Hello,
> [...] The consequence of this appears to be that we should integrate
> everything that anybody decided worthy enough to review. That just
> doesn't make sense, we can't maintain the project that way, nor will the
> design be even remotely coherent.
Sure. The pgbench capabilities we are discussing are consistent, though,
which is why I'm arguing.
> Sure it's a balancing act, but nobody denies that.
Yep. I'm arguing on the balance.
>> So for me killing ready patches in the end of the process and on weak ground
>> can only make the process worse. The project is shooting itself in the foot,
>> and you cannot complain later that there is not enough reviewers.
>
> How would you want it to work otherwise? Merge everything that somebody
> found review worthy?
No, but I think that there should be stronger technical/design/... reject
arguments than the over-conservatism shown on some patches.

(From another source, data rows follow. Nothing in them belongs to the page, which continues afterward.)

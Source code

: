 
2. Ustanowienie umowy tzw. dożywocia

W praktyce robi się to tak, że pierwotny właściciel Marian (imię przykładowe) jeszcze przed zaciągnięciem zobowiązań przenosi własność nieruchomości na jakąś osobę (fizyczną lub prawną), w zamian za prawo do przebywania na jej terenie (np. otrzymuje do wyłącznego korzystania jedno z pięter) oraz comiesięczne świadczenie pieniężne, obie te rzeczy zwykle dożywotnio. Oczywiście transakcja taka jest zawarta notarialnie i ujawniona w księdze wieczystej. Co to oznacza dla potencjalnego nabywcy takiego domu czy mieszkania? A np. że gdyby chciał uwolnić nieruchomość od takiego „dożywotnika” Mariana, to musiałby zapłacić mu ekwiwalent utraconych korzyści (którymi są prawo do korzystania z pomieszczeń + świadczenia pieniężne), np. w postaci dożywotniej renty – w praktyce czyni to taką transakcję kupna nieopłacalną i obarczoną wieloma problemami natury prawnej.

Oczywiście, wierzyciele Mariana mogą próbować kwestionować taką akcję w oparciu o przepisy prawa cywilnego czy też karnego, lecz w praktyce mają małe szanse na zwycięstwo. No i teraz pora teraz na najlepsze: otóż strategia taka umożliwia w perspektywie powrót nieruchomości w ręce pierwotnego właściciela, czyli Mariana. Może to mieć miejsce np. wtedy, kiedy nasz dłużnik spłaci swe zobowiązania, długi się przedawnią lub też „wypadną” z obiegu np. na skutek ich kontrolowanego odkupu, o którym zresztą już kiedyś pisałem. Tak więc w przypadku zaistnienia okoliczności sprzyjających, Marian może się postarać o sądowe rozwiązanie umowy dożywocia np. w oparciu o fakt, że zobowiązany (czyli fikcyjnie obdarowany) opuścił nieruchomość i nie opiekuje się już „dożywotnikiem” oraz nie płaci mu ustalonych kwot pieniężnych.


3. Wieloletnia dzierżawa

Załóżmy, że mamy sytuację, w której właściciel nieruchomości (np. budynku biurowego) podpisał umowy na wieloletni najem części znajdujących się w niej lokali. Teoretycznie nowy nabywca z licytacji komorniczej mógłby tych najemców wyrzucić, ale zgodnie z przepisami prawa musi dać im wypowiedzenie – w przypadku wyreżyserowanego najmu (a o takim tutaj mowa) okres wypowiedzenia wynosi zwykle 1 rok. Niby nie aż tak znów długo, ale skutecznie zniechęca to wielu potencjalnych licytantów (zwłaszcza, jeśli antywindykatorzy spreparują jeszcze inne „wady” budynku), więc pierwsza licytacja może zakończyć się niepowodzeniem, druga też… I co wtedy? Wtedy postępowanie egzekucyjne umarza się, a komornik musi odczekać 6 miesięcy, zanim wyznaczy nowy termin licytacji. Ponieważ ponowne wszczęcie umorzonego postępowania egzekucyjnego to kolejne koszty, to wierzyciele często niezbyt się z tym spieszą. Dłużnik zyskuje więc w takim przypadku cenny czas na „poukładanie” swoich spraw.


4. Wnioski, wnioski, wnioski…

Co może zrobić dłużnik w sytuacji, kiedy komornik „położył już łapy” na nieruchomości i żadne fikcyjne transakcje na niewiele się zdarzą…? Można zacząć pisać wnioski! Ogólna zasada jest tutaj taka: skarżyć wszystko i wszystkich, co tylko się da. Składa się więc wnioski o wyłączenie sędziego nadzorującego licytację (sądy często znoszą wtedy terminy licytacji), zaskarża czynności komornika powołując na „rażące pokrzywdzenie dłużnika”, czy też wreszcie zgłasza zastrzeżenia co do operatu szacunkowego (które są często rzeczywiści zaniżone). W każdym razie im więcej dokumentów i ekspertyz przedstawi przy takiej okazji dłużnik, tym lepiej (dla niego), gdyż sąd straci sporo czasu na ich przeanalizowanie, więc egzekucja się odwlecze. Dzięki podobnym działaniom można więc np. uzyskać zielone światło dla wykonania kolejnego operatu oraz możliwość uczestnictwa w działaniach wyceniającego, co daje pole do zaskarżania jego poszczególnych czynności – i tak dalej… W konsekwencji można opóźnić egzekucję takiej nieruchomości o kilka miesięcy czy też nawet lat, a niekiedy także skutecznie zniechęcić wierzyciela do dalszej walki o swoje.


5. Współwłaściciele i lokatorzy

I'll take as an example the pgbench hash functions patch about which you
seemed to show some reservation: it adds a few hash functions, a necessary
feature to reproduce a YCSB load (Yahoo cloud service benchmark), together
with zipfian distributions (already accepted, thanks).

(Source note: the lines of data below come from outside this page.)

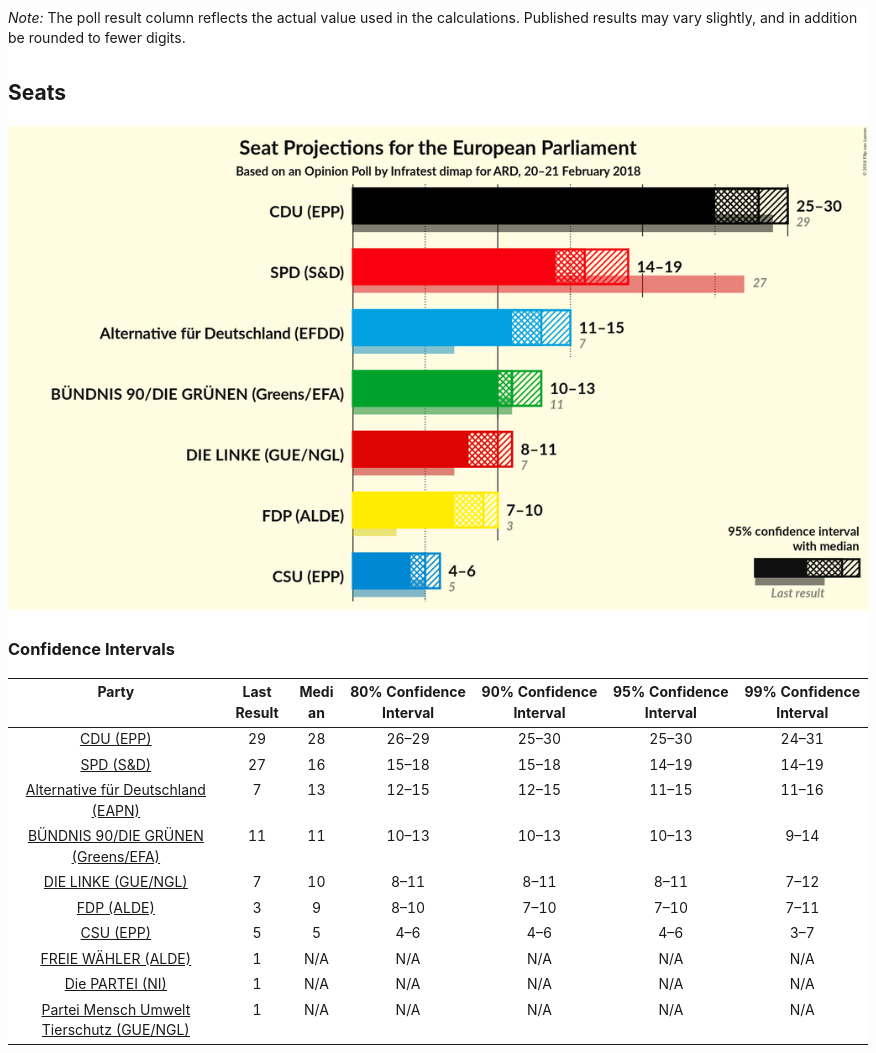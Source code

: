 *Note:* The poll result column reflects the actual value used in the calculations. Published results may vary slightly, and in addition be rounded to fewer digits.

## Seats

![Graph with seats not yet produced](2018-02-21-Infratestdimap-seats.png "Seats")

### Confidence Intervals

| Party | Last Result | Median | 80% Confidence Interval | 90% Confidence Interval | 95% Confidence Interval | 99% Confidence Interval |
|:-----:|:-----------:|:------:|:-----------------------:|:-----------------------:|:-----------------------:|:-----------------------:|
| <a href="#cdu-(epp)">CDU (EPP)</a> | 29 | 28 | 26–29 |25–30 |25–30 |24–31 |
| <a href="#spd-(s&d)">SPD (S&D)</a> | 27 | 16 | 15–18 |15–18 |14–19 |14–19 |
| <a href="#alternative-für-deutschland-(eapn)">Alternative für Deutschland (EAPN)</a> | 7 | 13 | 12–15 |12–15 |11–15 |11–16 |
| <a href="#bündnis-90/die-grünen-(greens/efa)">BÜNDNIS 90/DIE GRÜNEN (Greens/EFA)</a> | 11 | 11 | 10–13 |10–13 |10–13 |9–14 |
| <a href="#die-linke-(gue/ngl)">DIE LINKE (GUE/NGL)</a> | 7 | 10 | 8–11 |8–11 |8–11 |7–12 |
| <a href="#fdp-(alde)">FDP (ALDE)</a> | 3 | 9 | 8–10 |7–10 |7–10 |7–11 |
| <a href="#csu-(epp)">CSU (EPP)</a> | 5 | 5 | 4–6 |4–6 |4–6 |3–7 |
| <a href="#freie-wähler-(alde)">FREIE WÄHLER (ALDE)</a> | 1 | N/A | N/A |N/A |N/A |N/A |
| <a href="#die-partei-(ni)">Die PARTEI (NI)</a> | 1 | N/A | N/A |N/A |N/A |N/A |
| <a href="#partei-mensch-umwelt-tierschutz-(gue/ngl)">Partei Mensch Umwelt Tierschutz (GUE/NGL)</a> | 1 | N/A | N/A |N/A |N/A |N/A |
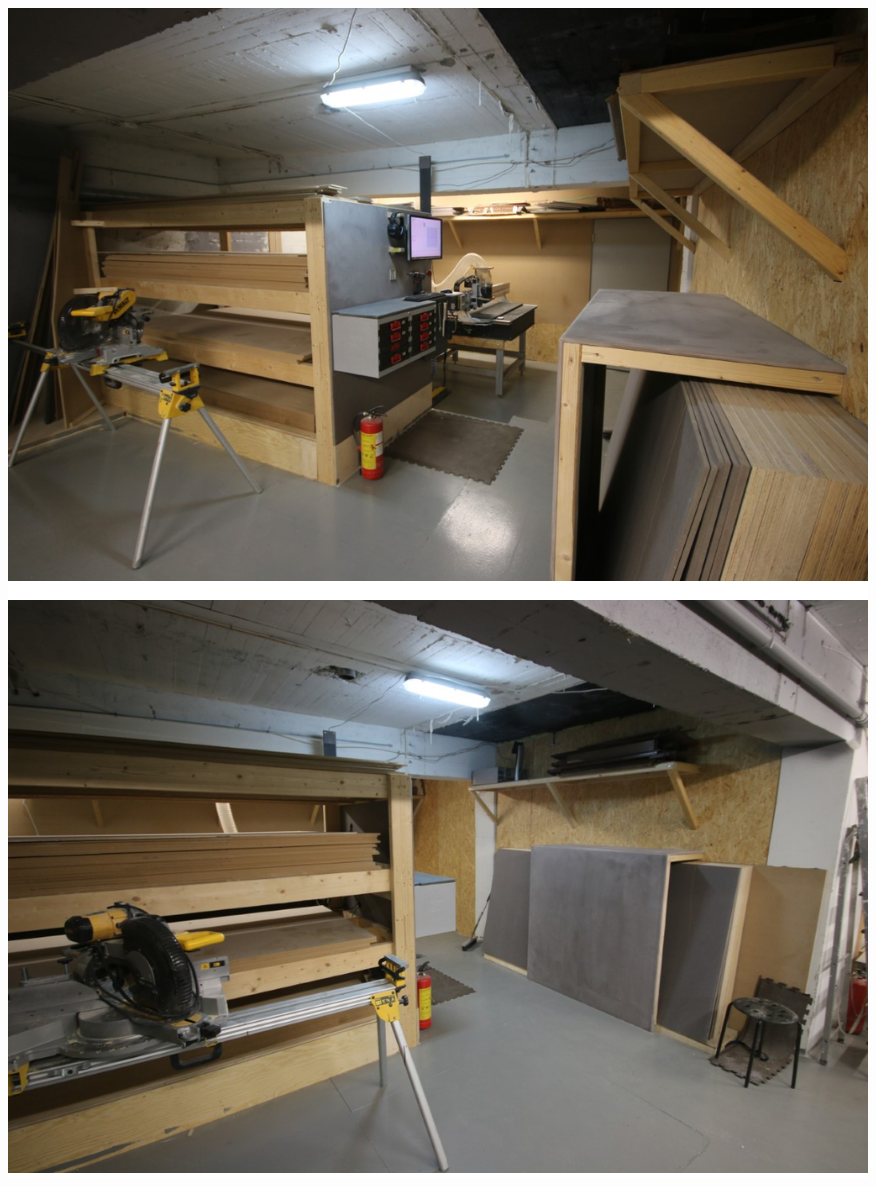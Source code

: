 ![Humphrey v3 in it's workshop in Novmeber 2018 at Newtone AS](img/Newtone/Newtone%20(4).jpg)

![Humphrey v3 in it's workshop in Novmeber 2018 at Newtone AS](img/Newtone/Newtone%20(5).jpg)
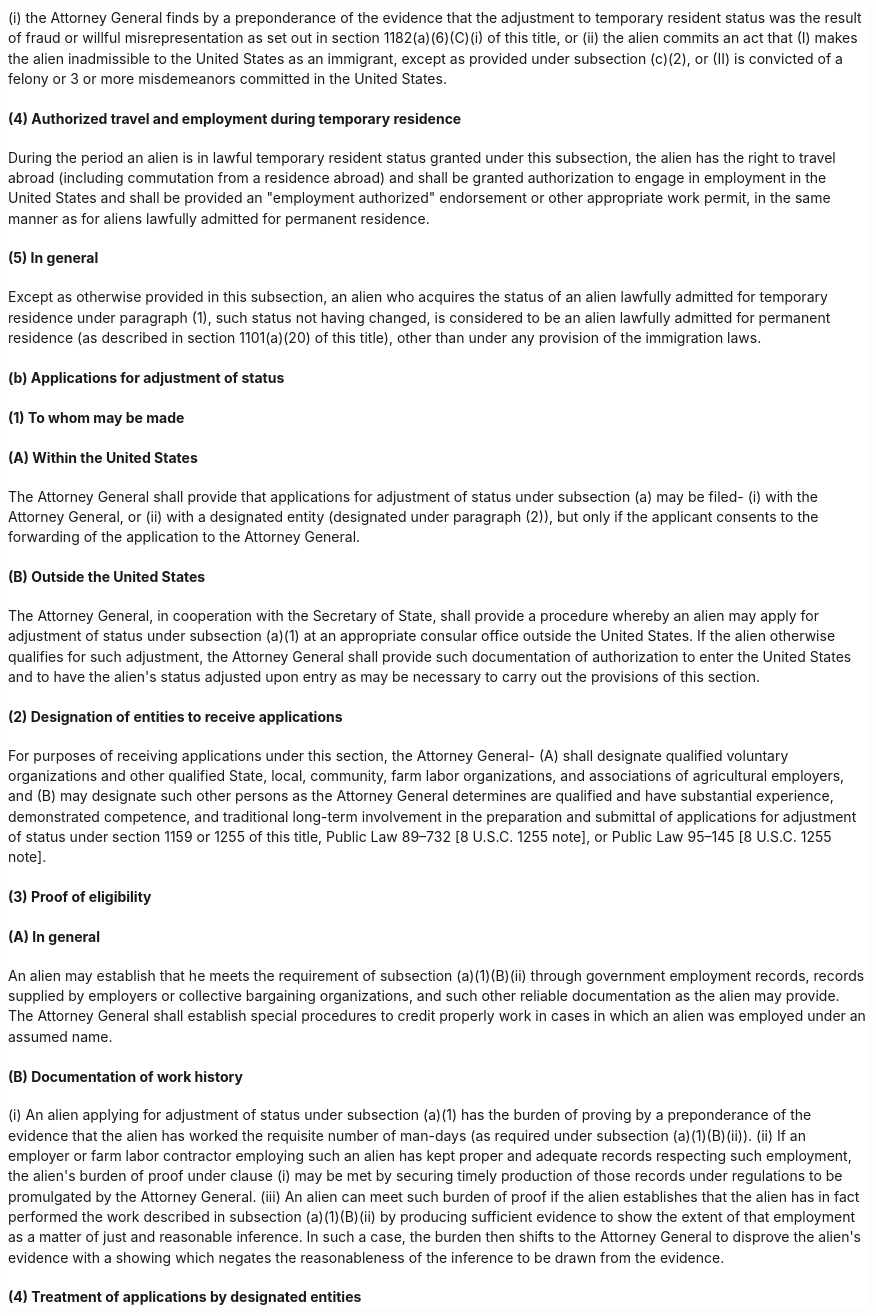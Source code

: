 (i) the Attorney General finds by a preponderance of the evidence that the adjustment to temporary resident status was the result of fraud or willful misrepresentation as set out in section 1182(a)(6)(C)(i) of this title, or
(ii) the alien commits an act that (I) makes the alien inadmissible to the United States as an immigrant, except as provided under subsection (c)(2), or (II) is convicted of a felony or 3 or more misdemeanors committed in the United States.
#### (4) Authorized travel and employment during temporary residence
During the period an alien is in lawful temporary resident status granted under this subsection, the alien has the right to travel abroad (including commutation from a residence abroad) and shall be granted authorization to engage in employment in the United States and shall be provided an "employment authorized" endorsement or other appropriate work permit, in the same manner as for aliens lawfully admitted for permanent residence.
#### (5) In general
Except as otherwise provided in this subsection, an alien who acquires the status of an alien lawfully admitted for temporary residence under paragraph (1), such status not having changed, is considered to be an alien lawfully admitted for permanent residence (as described in section 1101(a)(20) of this title), other than under any provision of the immigration laws.
#### (b) Applications for adjustment of status
#### (1) To whom may be made
#### (A) Within the United States
The Attorney General shall provide that applications for adjustment of status under subsection (a) may be filed-
(i) with the Attorney General, or
(ii) with a designated entity (designated under paragraph (2)), but only if the applicant consents to the forwarding of the application to the Attorney General.
#### (B) Outside the United States
The Attorney General, in cooperation with the Secretary of State, shall provide a procedure whereby an alien may apply for adjustment of status under subsection (a)(1) at an appropriate consular office outside the United States. If the alien otherwise qualifies for such adjustment, the Attorney General shall provide such documentation of authorization to enter the United States and to have the alien's status adjusted upon entry as may be necessary to carry out the provisions of this section.
#### (2) Designation of entities to receive applications
For purposes of receiving applications under this section, the Attorney General-
(A) shall designate qualified voluntary organizations and other qualified State, local, community, farm labor organizations, and associations of agricultural employers, and
(B) may designate such other persons as the Attorney General determines are qualified and have substantial experience, demonstrated competence, and traditional long-term involvement in the preparation and submittal of applications for adjustment of status under section 1159 or 1255 of this title, Public Law 89–732 [8 U.S.C. 1255 note], or Public Law 95–145 [8 U.S.C. 1255 note].
#### (3) Proof of eligibility
#### (A) In general
An alien may establish that he meets the requirement of subsection (a)(1)(B)(ii) through government employment records, records supplied by employers or collective bargaining organizations, and such other reliable documentation as the alien may provide. The Attorney General shall establish special procedures to credit properly work in cases in which an alien was employed under an assumed name.
#### (B) Documentation of work history
(i) An alien applying for adjustment of status under subsection (a)(1) has the burden of proving by a preponderance of the evidence that the alien has worked the requisite number of man-days (as required under subsection (a)(1)(B)(ii)).
(ii) If an employer or farm labor contractor employing such an alien has kept proper and adequate records respecting such employment, the alien's burden of proof under clause (i) may be met by securing timely production of those records under regulations to be promulgated by the Attorney General.
(iii) An alien can meet such burden of proof if the alien establishes that the alien has in fact performed the work described in subsection (a)(1)(B)(ii) by producing sufficient evidence to show the extent of that employment as a matter of just and reasonable inference. In such a case, the burden then shifts to the Attorney General to disprove the alien's evidence with a showing which negates the reasonableness of the inference to be drawn from the evidence.
#### (4) Treatment of applications by designated entities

Why would committers prevent pgbench to be used to reproduce this kind of
load? The point of pgbench is to be able to test different kind of
loads/scenarii... Accepting such features, if the implementation is good
enough, should be no brainer, and alas it is not.
> Have everything immediately reviewed by committers? Neither of those
> seem realistic.
Sure. I'm aiming at an ambitious "eventually":-)
Note that I'd wish that at least the ready-for-committer bug-fixes would
be processed by committers when tagged as ready in a timely fashion (say
under 1 CF), which is not currently the case.
--
Fabien.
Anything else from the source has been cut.